Chipmaker shipped the most standalone graphics chips in 2004, moving ahead of rival Nvidia, according to a new report. Photos: ATI plays with the extreme gamer

John G. Spooner Staff Writer, CNET News.com
John Spooner
covers the PC market, chips and automotive technology.
John G. Spooner
2 min read
ATI Technologies became the top maker of standalone graphics chips in 2004.

The chipmaker accounted for more than half of the world's shipments of standalone, or discrete, graphics chips during 2004, ATI said Thursday in a statement, citing market share figures from Mercury Research.

"ATI already had a majority share of the notebook market, and it greatly expanded its presence in the desktop market in 2004," said Dean McCarron, principal analyst at Mercury Research. "The net effect was (ATI) shipped the majority of standalone graphics chips" in 2004.

The PC graphics market boils down to two major categories. Overall, Intel is the dominant player.
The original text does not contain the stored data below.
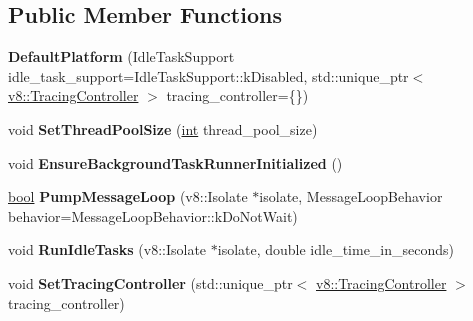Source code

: \subsection*{Public Member Functions}
\begin{DoxyCompactItemize}
\item 
\mbox{\label{classv8_1_1platform_1_1DefaultPlatform_a22897d0a7df7a614975d59909a7e2940}} 
{\bfseries Default\+Platform} (Idle\+Task\+Support idle\+\_\+task\+\_\+support=Idle\+Task\+Support\+::k\+Disabled, std\+::unique\+\_\+ptr$<$ \mbox{\hyperlink{classv8_1_1TracingController}{v8\+::\+Tracing\+Controller}} $>$ tracing\+\_\+controller=\{\})
\item 
\mbox{\label{classv8_1_1platform_1_1DefaultPlatform_a7dcc9c2ff945dfa873df908419b52599}} 
void {\bfseries Set\+Thread\+Pool\+Size} (\mbox{\hyperlink{classint}{int}} thread\+\_\+pool\+\_\+size)
\item 
\mbox{\label{classv8_1_1platform_1_1DefaultPlatform_a7ad121414a3d4e5779fae9d4afd751ba}} 
void {\bfseries Ensure\+Background\+Task\+Runner\+Initialized} ()
\item 
\mbox{\label{classv8_1_1platform_1_1DefaultPlatform_ac7d53e62683ecf2098da089b60aafda2}} 
\mbox{\hyperlink{classbool}{bool}} {\bfseries Pump\+Message\+Loop} (v8\+::\+Isolate $\ast$isolate, Message\+Loop\+Behavior behavior=Message\+Loop\+Behavior\+::k\+Do\+Not\+Wait)
\item 
\mbox{\label{classv8_1_1platform_1_1DefaultPlatform_a358a8f892ad44ed1d97b13f44be0bcf0}} 
void {\bfseries Run\+Idle\+Tasks} (v8\+::\+Isolate $\ast$isolate, double idle\+\_\+time\+\_\+in\+\_\+seconds)
\item 
\mbox{\label{classv8_1_1platform_1_1DefaultPlatform_aa7d95aad0db131e1709fd44b6dd65a1e}} 
void {\bfseries Set\+Tracing\+Controller} (std\+::unique\+\_\+ptr$<$ \mbox{\hyperlink{classv8_1_1TracingController}{v8\+::\+Tracing\+Controller}} $>$ tracing\+\_\+controller)
\item 
\mbox{\label{classv8_1_1platform_1_1DefaultPlatform_a81b61879b99c4ef7e5562aa548045f42}} 

\end{DoxyCompactItemize}
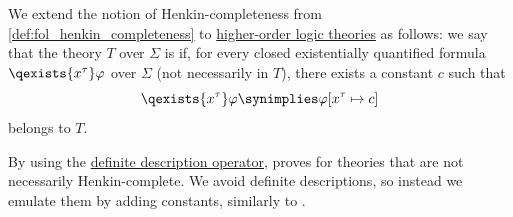 \begin{definition}\label{def:hol_henkin_completeness}\mimprovised
  We extend the notion of Henkin-completeness from \cref{def:fol_henkin_completeness} to \hyperref[def:hol_theory]{higher-order logic theories} as follows: we say that the theory \( T \) over \( \Sigma \) is  if, for every closed existentially quantified formula \( \qexists {x^\tau} \varphi \) over \( \Sigma \) (not necessarily in \( T \)), there exists a constant \( c \) such that
  \begin{equation}\label{eq:def:hol_henkin_completeness/axiom}
    \qexists {x^\tau} \varphi \synimplies \varphi[x^\tau \mapsto c]
  \end{equation}
  belongs to \( T \).
\end{definition}
\begin{comments}
  \item By using the \hyperref[rem:hol_definite_description]{definite description operator}, \textcite[thm. 1]{Henkin1950CompletenessInTheoryOfTypes} proves  for theories that are not necessarily Henkin-complete. We avoid definite descriptions, so instead we emulate them by adding constants, similarly to .
\end{comments}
The chipmaker builds graphics processors into its PC chipsets, groups of chips responsible for routing data inside a PC. Because of the huge number of chipsets it sells with the built-in graphics, Intel shipped the overall greatest number of PC graphics processors in 2004, McCarron said.

ATI, Nvidia and a host of others, including Via Technologies and Silicon Integrated Systems, also sell chipsets with built-in graphics.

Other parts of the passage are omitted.